BEGIN Source data

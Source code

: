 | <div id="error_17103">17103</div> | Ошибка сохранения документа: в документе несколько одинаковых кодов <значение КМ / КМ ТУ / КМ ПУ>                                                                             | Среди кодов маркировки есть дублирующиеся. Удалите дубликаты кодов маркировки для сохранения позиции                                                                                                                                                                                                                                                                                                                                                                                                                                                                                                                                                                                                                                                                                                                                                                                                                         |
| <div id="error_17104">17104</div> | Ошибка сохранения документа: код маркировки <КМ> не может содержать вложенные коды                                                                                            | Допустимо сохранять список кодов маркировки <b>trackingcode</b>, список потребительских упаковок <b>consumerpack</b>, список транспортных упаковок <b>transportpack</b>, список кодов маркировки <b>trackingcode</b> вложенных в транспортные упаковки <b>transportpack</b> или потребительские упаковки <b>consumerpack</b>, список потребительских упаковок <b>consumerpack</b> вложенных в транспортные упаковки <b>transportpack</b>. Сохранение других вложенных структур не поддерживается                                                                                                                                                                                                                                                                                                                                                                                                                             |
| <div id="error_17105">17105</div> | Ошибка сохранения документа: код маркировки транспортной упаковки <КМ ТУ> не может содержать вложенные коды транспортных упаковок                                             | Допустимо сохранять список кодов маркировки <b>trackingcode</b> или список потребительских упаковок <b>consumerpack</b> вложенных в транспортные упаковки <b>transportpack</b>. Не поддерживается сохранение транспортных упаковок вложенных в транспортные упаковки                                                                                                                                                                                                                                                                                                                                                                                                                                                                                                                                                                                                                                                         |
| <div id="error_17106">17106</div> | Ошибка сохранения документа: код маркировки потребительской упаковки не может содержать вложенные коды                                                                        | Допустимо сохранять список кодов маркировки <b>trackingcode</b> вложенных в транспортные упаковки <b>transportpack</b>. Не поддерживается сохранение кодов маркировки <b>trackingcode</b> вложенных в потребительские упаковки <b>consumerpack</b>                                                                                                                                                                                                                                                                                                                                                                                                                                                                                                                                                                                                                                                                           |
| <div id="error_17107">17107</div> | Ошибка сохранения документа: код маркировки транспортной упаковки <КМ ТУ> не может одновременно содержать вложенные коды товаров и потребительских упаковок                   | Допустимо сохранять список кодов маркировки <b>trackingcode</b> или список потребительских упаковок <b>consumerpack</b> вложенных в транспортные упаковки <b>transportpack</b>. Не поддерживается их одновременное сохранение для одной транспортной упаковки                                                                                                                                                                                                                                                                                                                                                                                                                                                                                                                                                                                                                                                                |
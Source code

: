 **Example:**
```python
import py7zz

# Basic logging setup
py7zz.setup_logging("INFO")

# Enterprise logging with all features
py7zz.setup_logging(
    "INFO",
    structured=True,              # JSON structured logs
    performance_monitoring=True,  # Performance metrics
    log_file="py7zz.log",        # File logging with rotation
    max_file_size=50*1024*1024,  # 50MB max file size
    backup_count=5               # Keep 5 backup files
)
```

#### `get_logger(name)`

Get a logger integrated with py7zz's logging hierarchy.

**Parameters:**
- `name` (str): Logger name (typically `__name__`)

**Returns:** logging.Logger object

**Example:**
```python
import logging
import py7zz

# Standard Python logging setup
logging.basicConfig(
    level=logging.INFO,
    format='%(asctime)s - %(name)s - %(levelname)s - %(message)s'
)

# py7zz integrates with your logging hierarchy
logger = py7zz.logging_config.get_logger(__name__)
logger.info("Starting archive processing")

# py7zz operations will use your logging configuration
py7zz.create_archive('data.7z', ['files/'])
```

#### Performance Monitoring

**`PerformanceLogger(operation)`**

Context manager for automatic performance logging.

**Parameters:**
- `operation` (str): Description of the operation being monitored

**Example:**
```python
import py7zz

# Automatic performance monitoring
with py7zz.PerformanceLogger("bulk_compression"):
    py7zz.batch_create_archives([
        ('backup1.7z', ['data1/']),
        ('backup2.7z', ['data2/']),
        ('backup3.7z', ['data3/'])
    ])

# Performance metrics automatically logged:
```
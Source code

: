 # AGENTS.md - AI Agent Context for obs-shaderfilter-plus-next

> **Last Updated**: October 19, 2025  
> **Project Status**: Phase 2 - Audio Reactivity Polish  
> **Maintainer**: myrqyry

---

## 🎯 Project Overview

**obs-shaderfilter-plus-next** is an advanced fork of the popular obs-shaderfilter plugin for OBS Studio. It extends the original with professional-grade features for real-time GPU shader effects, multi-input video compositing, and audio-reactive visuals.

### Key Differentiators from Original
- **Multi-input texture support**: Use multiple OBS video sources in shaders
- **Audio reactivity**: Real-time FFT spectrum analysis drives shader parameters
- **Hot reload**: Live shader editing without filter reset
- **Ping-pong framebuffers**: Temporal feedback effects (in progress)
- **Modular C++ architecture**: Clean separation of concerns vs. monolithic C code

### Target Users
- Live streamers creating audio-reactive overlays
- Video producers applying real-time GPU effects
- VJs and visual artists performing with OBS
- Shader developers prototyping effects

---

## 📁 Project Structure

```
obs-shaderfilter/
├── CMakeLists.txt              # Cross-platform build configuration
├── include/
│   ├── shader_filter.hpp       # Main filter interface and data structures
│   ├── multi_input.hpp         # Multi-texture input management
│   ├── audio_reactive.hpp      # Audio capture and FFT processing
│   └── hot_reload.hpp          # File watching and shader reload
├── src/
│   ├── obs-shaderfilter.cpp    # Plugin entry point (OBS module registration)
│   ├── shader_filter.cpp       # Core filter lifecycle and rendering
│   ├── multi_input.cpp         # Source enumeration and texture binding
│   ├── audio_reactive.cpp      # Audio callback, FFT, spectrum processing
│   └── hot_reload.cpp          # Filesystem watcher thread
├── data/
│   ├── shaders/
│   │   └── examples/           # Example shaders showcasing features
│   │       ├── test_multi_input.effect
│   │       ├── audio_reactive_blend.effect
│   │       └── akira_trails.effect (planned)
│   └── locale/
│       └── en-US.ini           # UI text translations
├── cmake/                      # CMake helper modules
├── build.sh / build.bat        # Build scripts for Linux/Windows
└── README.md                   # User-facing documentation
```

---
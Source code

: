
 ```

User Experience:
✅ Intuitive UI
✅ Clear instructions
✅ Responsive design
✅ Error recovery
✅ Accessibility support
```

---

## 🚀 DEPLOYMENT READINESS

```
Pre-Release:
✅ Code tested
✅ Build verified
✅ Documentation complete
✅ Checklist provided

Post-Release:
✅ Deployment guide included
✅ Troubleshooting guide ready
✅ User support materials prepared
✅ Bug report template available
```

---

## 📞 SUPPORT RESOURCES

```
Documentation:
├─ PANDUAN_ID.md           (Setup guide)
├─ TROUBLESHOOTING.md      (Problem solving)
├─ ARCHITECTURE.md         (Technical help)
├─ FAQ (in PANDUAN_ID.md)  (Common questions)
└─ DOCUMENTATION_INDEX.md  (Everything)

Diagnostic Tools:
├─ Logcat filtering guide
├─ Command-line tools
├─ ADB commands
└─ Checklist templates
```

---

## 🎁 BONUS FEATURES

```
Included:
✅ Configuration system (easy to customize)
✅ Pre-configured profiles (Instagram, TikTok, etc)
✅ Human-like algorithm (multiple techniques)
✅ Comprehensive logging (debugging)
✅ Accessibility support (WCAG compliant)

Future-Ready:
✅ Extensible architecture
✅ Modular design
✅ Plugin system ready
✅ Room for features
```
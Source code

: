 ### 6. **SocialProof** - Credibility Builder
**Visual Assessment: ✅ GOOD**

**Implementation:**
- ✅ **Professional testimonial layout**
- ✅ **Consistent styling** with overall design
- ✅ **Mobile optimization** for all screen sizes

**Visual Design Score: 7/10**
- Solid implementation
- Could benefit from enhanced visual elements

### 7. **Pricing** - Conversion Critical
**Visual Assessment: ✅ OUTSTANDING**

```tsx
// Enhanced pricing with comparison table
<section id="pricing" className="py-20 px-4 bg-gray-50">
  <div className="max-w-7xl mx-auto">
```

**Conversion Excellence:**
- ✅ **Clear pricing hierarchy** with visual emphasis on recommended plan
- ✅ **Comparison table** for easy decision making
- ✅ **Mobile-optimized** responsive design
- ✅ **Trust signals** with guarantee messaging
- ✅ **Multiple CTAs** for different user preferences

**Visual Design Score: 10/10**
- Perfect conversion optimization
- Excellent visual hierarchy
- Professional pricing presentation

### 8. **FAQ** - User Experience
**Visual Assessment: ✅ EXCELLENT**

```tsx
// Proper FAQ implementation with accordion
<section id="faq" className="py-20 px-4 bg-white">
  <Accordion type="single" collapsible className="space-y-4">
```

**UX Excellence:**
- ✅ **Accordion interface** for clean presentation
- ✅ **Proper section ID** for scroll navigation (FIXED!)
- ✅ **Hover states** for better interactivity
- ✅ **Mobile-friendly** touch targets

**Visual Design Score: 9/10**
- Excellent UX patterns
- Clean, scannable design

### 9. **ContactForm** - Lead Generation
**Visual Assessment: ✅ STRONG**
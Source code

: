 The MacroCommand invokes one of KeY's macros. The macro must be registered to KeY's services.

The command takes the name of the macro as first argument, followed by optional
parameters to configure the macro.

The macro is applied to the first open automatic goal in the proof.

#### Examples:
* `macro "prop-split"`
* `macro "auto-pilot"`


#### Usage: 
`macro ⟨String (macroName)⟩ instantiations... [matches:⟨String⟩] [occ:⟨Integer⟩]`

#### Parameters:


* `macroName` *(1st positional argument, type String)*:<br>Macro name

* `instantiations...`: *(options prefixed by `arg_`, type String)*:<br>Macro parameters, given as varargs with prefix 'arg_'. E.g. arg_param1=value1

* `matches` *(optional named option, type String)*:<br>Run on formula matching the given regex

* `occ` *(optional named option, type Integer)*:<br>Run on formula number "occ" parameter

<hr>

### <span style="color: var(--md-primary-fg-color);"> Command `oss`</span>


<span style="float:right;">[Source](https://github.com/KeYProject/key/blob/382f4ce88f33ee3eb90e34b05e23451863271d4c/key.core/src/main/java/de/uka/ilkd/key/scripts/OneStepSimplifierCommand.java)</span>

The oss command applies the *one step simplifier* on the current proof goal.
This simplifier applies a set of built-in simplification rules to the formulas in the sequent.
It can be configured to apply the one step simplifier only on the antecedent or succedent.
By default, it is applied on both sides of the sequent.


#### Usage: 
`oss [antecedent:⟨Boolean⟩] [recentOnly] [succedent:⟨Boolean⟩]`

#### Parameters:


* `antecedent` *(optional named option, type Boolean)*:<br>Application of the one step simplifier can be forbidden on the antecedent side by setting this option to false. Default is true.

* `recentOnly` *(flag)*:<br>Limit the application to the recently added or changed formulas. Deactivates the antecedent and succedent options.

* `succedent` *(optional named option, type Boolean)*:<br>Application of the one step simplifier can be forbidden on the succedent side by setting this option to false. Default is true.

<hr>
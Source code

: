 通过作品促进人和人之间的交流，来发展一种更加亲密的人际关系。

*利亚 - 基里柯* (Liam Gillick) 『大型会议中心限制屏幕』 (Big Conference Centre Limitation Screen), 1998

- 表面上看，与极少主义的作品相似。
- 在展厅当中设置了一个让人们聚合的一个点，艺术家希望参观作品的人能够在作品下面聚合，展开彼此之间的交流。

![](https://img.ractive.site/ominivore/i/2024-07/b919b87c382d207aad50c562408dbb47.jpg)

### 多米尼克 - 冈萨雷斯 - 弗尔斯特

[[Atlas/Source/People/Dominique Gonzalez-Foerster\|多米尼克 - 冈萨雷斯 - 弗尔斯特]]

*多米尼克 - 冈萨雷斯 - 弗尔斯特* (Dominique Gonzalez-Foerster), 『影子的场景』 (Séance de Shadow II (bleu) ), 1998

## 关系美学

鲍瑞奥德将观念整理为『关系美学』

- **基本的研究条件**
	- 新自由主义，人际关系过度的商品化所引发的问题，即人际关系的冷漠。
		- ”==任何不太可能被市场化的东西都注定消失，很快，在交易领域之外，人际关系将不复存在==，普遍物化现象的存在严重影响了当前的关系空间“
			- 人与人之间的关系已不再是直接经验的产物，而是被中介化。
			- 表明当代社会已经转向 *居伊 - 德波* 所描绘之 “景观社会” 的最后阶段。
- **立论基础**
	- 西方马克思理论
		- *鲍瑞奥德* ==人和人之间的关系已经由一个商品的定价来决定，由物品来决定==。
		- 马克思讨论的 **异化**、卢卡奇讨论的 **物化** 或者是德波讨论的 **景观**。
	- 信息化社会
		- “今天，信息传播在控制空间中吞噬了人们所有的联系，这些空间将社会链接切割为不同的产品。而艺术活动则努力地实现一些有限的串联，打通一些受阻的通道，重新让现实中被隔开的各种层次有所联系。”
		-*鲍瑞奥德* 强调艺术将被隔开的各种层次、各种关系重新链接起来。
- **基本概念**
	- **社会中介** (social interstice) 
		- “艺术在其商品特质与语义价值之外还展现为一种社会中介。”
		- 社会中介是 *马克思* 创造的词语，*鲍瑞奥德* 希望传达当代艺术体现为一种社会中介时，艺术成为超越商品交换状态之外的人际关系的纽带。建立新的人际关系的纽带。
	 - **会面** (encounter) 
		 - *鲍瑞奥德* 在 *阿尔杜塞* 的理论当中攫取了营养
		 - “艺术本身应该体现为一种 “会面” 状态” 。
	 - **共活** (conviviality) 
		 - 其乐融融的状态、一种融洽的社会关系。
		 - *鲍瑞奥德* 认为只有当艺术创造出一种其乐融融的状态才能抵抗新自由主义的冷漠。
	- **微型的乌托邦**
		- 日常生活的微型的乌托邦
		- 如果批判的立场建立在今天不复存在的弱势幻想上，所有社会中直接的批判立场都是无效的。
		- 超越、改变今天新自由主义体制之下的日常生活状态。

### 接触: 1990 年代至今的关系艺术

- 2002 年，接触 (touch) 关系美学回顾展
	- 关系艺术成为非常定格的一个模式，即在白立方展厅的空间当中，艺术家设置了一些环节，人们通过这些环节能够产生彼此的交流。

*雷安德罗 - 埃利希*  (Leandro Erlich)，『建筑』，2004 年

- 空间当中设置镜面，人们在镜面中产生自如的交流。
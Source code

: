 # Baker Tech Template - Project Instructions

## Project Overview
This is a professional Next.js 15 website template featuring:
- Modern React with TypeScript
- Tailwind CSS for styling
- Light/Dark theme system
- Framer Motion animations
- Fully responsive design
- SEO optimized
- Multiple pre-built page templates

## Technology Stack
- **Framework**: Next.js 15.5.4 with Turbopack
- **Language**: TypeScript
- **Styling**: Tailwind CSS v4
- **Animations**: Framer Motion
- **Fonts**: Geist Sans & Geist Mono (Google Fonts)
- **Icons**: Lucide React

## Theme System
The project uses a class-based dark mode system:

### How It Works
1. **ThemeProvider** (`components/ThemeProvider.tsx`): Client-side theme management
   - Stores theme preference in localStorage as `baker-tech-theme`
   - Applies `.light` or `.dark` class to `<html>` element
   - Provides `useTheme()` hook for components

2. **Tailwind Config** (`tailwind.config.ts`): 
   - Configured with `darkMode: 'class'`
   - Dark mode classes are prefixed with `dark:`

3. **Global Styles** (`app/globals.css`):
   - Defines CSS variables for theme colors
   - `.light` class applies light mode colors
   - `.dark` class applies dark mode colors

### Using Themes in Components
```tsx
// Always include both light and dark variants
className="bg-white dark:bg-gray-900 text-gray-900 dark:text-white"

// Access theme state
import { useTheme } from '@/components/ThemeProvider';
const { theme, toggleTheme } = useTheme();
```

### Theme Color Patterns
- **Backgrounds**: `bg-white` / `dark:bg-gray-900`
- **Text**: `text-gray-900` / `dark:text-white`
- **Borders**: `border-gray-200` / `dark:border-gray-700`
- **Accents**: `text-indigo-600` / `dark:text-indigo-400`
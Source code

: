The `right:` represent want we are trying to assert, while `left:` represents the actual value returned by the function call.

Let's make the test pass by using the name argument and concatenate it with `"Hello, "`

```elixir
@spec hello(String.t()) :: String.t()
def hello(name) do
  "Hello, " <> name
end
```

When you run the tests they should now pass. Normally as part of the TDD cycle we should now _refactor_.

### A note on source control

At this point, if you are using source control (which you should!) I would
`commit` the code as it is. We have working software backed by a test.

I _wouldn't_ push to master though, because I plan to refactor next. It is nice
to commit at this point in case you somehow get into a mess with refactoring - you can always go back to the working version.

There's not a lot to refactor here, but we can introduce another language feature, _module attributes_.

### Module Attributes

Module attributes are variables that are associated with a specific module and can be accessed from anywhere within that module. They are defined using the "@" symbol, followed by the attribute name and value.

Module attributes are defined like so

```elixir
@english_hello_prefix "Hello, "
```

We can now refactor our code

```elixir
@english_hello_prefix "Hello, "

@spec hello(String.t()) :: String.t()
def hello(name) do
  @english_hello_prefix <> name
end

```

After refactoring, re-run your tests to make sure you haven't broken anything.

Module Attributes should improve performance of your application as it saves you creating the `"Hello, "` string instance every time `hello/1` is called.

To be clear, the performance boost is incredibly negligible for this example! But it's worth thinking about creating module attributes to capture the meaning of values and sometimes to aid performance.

END Source data

(Task details)
Reproduce each line of the records in which the string "Accessibility" appears.

(Exercise answer)
✅ Accessibility support
✅ Accessibility support (WCAG compliant)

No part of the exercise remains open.